>>

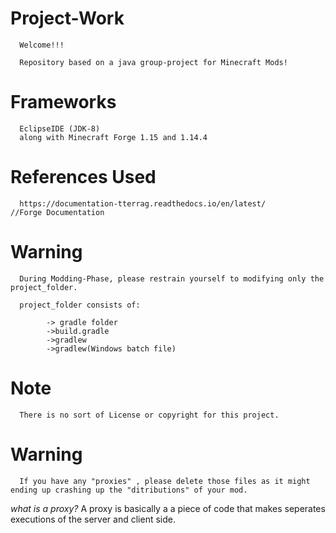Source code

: # Project-Work

      Welcome!!!

      Repository based on a java group-project for Minecraft Mods!

# Frameworks
      EclipseIDE (JDK-8)
      along with Minecraft Forge 1.15 and 1.14.4
      
      
# References Used 

      https://documentation-tterrag.readthedocs.io/en/latest/         //Forge Documentation 
 
# Warning 
      During Modding-Phase, please restrain yourself to modifying only the project_folder.

      project_folder consists of:

            -> gradle folder
            ->build.gradle
            ->gradlew
            ->gradlew(Windows batch file)

# Note
      There is no sort of License or copyright for this project.
      
 # Warning
      If you have any "proxies" , please delete those files as it might ending up crashing up the "ditributions" of your mod.
      
 _what is a proxy?_
            A proxy is basically a a piece of code that makes seperates executions of the server and client side.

<<

## WHAT YOU ARE ASKED TO DO
Without any pictures, repeat the listing exactly.

## YOUR RESPONSE
Source code

: # Project-Work

      Welcome!!!

      Repository based on a java group-project for Minecraft Mods!

# Frameworks
      EclipseIDE (JDK-8)
      along with Minecraft Forge 1.15 and 1.14.4
      
      
# References Used 

      https://documentation-tterrag.readthedocs.io/en/latest/         //Forge Documentation 
 
# Warning 
      During Modding-Phase, please restrain yourself to modifying only the project_folder.

      project_folder consists of:

            -> gradle folder
            ->build.gradle
            ->gradlew
            ->gradlew(Windows batch file)

# Note
      There is no sort of License or copyright for this project.
      
 # Warning
      If you have any "proxies" , please delete those files as it might ending up crashing up the "ditributions" of your mod.
      
 _what is a proxy?_
            A proxy is basically a a piece of code that makes seperates executions of the server and client side.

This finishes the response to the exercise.